*** GIVEN ENTRIES Section Begins ***

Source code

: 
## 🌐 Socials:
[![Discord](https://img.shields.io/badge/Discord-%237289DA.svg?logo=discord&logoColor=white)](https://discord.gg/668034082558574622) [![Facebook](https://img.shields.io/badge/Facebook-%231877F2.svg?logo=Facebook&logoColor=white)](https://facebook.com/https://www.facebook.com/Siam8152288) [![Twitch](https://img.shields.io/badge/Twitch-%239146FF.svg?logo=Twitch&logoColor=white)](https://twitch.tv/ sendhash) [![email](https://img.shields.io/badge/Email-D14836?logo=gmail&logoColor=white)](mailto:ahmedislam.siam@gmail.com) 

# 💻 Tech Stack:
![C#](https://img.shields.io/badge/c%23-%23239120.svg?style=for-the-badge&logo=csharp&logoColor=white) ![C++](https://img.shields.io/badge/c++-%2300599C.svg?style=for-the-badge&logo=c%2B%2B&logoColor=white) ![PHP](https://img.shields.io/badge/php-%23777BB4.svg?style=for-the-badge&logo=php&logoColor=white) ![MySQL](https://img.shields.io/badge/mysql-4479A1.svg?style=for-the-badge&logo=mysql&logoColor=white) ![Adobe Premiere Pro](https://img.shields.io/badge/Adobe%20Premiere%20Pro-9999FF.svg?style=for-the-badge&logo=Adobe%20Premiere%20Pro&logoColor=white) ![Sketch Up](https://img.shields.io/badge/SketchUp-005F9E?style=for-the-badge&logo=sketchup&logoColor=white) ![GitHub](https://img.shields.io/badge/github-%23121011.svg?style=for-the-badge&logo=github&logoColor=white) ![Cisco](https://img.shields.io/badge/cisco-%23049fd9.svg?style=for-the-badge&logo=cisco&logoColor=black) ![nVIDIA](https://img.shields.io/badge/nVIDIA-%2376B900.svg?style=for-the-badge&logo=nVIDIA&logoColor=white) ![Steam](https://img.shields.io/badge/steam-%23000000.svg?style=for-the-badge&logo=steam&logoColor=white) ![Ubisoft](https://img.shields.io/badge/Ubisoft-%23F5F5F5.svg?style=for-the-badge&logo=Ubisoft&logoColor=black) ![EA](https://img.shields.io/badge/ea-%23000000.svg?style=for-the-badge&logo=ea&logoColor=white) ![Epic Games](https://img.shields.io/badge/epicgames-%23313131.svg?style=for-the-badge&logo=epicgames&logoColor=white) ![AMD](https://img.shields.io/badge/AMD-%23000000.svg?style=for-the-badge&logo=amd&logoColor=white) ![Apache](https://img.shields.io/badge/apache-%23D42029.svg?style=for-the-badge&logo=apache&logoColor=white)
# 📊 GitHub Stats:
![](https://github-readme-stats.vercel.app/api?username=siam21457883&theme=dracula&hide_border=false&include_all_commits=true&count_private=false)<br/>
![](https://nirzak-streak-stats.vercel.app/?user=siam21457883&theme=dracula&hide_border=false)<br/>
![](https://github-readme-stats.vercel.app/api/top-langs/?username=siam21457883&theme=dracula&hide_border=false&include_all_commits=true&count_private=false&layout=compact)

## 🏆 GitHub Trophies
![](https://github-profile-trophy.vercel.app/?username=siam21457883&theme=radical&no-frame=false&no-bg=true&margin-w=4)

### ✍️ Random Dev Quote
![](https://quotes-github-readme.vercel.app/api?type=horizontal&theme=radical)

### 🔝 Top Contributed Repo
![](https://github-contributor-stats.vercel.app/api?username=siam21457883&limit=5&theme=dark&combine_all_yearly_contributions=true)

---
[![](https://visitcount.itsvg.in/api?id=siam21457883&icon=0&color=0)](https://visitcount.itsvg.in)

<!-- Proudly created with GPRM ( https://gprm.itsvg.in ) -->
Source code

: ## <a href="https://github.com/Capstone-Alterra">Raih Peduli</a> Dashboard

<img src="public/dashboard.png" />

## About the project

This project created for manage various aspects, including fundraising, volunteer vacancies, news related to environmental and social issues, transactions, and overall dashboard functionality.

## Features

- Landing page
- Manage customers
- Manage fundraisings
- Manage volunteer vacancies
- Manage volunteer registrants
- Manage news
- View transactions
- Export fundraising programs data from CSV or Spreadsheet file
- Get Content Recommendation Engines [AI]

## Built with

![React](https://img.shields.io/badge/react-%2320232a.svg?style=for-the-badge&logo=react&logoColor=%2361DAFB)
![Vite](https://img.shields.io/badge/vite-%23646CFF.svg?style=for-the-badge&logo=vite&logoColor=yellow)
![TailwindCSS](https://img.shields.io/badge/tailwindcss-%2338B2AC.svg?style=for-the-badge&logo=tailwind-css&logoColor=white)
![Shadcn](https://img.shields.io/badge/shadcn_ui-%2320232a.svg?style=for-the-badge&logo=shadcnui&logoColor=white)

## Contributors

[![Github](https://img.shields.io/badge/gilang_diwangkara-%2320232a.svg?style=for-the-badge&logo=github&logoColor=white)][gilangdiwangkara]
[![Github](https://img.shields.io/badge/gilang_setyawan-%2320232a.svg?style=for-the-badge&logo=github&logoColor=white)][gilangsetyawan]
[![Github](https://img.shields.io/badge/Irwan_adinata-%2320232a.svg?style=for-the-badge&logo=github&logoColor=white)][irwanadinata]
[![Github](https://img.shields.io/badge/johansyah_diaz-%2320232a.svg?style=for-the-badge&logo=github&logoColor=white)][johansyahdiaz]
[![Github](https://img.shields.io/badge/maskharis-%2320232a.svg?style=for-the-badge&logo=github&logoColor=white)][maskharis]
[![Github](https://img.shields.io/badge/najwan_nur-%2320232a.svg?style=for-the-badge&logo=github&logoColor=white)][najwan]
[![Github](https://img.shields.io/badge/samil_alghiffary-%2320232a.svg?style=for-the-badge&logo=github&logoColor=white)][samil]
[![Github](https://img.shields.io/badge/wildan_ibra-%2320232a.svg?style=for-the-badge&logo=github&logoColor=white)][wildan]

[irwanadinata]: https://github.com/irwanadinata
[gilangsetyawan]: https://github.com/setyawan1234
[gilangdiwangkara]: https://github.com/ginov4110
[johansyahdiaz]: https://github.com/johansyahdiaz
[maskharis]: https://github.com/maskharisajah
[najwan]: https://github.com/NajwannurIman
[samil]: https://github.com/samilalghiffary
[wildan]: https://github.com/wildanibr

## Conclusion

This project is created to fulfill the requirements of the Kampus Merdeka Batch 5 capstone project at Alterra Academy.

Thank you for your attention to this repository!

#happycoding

*** GIVEN ENTRIES Section Ends ***

TASK ITEM:
Your answer must be the complete data, repeated word for word.

SOLUTION TO THIS TASK:
Source code

: 
## 🌐 Socials:
[![Discord](https://img.shields.io/badge/Discord-%237289DA.svg?logo=discord&logoColor=white)](https://discord.gg/668034082558574622) [![Facebook](https://img.shields.io/badge/Facebook-%231877F2.svg?logo=Facebook&logoColor=white)](https://facebook.com/https://www.facebook.com/Siam8152288) [![Twitch](https://img.shields.io/badge/Twitch-%239146FF.svg?logo=Twitch&logoColor=white)](https://twitch.tv/ sendhash) [![email](https://img.shields.io/badge/Email-D14836?logo=gmail&logoColor=white)](mailto:ahmedislam.siam@gmail.com) 

# 💻 Tech Stack:
![C#](https://img.shields.io/badge/c%23-%23239120.svg?style=for-the-badge&logo=csharp&logoColor=white) ![C++](https://img.shields.io/badge/c++-%2300599C.svg?style=for-the-badge&logo=c%2B%2B&logoColor=white) ![PHP](https://img.shields.io/badge/php-%23777BB4.svg?style=for-the-badge&logo=php&logoColor=white) ![MySQL](https://img.shields.io/badge/mysql-4479A1.svg?style=for-the-badge&logo=mysql&logoColor=white) ![Adobe Premiere Pro](https://img.shields.io/badge/Adobe%20Premiere%20Pro-9999FF.svg?style=for-the-badge&logo=Adobe%20Premiere%20Pro&logoColor=white) ![Sketch Up](https://img.shields.io/badge/SketchUp-005F9E?style=for-the-badge&logo=sketchup&logoColor=white) ![GitHub](https://img.shields.io/badge/github-%23121011.svg?style=for-the-badge&logo=github&logoColor=white) ![Cisco](https://img.shields.io/badge/cisco-%23049fd9.svg?style=for-the-badge&logo=cisco&logoColor=black) ![nVIDIA](https://img.shields.io/badge/nVIDIA-%2376B900.svg?style=for-the-badge&logo=nVIDIA&logoColor=white) ![Steam](https://img.shields.io/badge/steam-%23000000.svg?style=for-the-badge&logo=steam&logoColor=white) ![Ubisoft](https://img.shields.io/badge/Ubisoft-%23F5F5F5.svg?style=for-the-badge&logo=Ubisoft&logoColor=black) ![EA](https://img.shields.io/badge/ea-%23000000.svg?style=for-the-badge&logo=ea&logoColor=white) ![Epic Games](https://img.shields.io/badge/epicgames-%23313131.svg?style=for-the-badge&logo=epicgames&logoColor=white) ![AMD](https://img.shields.io/badge/AMD-%23000000.svg?style=for-the-badge&logo=amd&logoColor=white) ![Apache](https://img.shields.io/badge/apache-%23D42029.svg?style=for-the-badge&logo=apache&logoColor=white)
# 📊 GitHub Stats:
![](https://github-readme-stats.vercel.app/api?username=siam21457883&theme=dracula&hide_border=false&include_all_commits=true&count_private=false)<br/>
![](https://nirzak-streak-stats.vercel.app/?user=siam21457883&theme=dracula&hide_border=false)<br/>
![](https://github-readme-stats.vercel.app/api/top-langs/?username=siam21457883&theme=dracula&hide_border=false&include_all_commits=true&count_private=false&layout=compact)

## 🏆 GitHub Trophies
![](https://github-profile-trophy.vercel.app/?username=siam21457883&theme=radical&no-frame=false&no-bg=true&margin-w=4)

### ✍️ Random Dev Quote
![](https://quotes-github-readme.vercel.app/api?type=horizontal&theme=radical)

### 🔝 Top Contributed Repo
![](https://github-contributor-stats.vercel.app/api?username=siam21457883&limit=5&theme=dark&combine_all_yearly_contributions=true)

---
[![](https://visitcount.itsvg.in/api?id=siam21457883&icon=0&color=0)](https://visitcount.itsvg.in)

<!-- Proudly created with GPRM ( https://gprm.itsvg.in ) -->
Source code

: ## <a href="https://github.com/Capstone-Alterra">Raih Peduli</a> Dashboard

<img src="public/dashboard.png" />

## About the project

This project created for manage various aspects, including fundraising, volunteer vacancies, news related to environmental and social issues, transactions, and overall dashboard functionality.

## Features

- Landing page
- Manage customers
- Manage fundraisings
- Manage volunteer vacancies
- Manage volunteer registrants
- Manage news
- View transactions
- Export fundraising programs data from CSV or Spreadsheet file
- Get Content Recommendation Engines [AI]

## Built with

![React](https://img.shields.io/badge/react-%2320232a.svg?style=for-the-badge&logo=react&logoColor=%2361DAFB)
![Vite](https://img.shields.io/badge/vite-%23646CFF.svg?style=for-the-badge&logo=vite&logoColor=yellow)
![TailwindCSS](https://img.shields.io/badge/tailwindcss-%2338B2AC.svg?style=for-the-badge&logo=tailwind-css&logoColor=white)
![Shadcn](https://img.shields.io/badge/shadcn_ui-%2320232a.svg?style=for-the-badge&logo=shadcnui&logoColor=white)

## Contributors

[![Github](https://img.shields.io/badge/gilang_diwangkara-%2320232a.svg?style=for-the-badge&logo=github&logoColor=white)][gilangdiwangkara]
[![Github](https://img.shields.io/badge/gilang_setyawan-%2320232a.svg?style=for-the-badge&logo=github&logoColor=white)][gilangsetyawan]
[![Github](https://img.shields.io/badge/Irwan_adinata-%2320232a.svg?style=for-the-badge&logo=github&logoColor=white)][irwanadinata]
[![Github](https://img.shields.io/badge/johansyah_diaz-%2320232a.svg?style=for-the-badge&logo=github&logoColor=white)][johansyahdiaz]
[![Github](https://img.shields.io/badge/maskharis-%2320232a.svg?style=for-the-badge&logo=github&logoColor=white)][maskharis]
[![Github](https://img.shields.io/badge/najwan_nur-%2320232a.svg?style=for-the-badge&logo=github&logoColor=white)][najwan]
[![Github](https://img.shields.io/badge/samil_alghiffary-%2320232a.svg?style=for-the-badge&logo=github&logoColor=white)][samil]
[![Github](https://img.shields.io/badge/wildan_ibra-%2320232a.svg?style=for-the-badge&logo=github&logoColor=white)][wildan]

[irwanadinata]: https://github.com/irwanadinata
[gilangsetyawan]: https://github.com/setyawan1234
[gilangdiwangkara]: https://github.com/ginov4110
[johansyahdiaz]: https://github.com/johansyahdiaz
[maskharis]: https://github.com/maskharisajah
[najwan]: https://github.com/NajwannurIman
[samil]: https://github.com/samilalghiffary
[wildan]: https://github.com/wildanibr

## Conclusion

This project is created to fulfill the requirements of the Kampus Merdeka Batch 5 capstone project at Alterra Academy.

Thank you for your attention to this repository!

#happycoding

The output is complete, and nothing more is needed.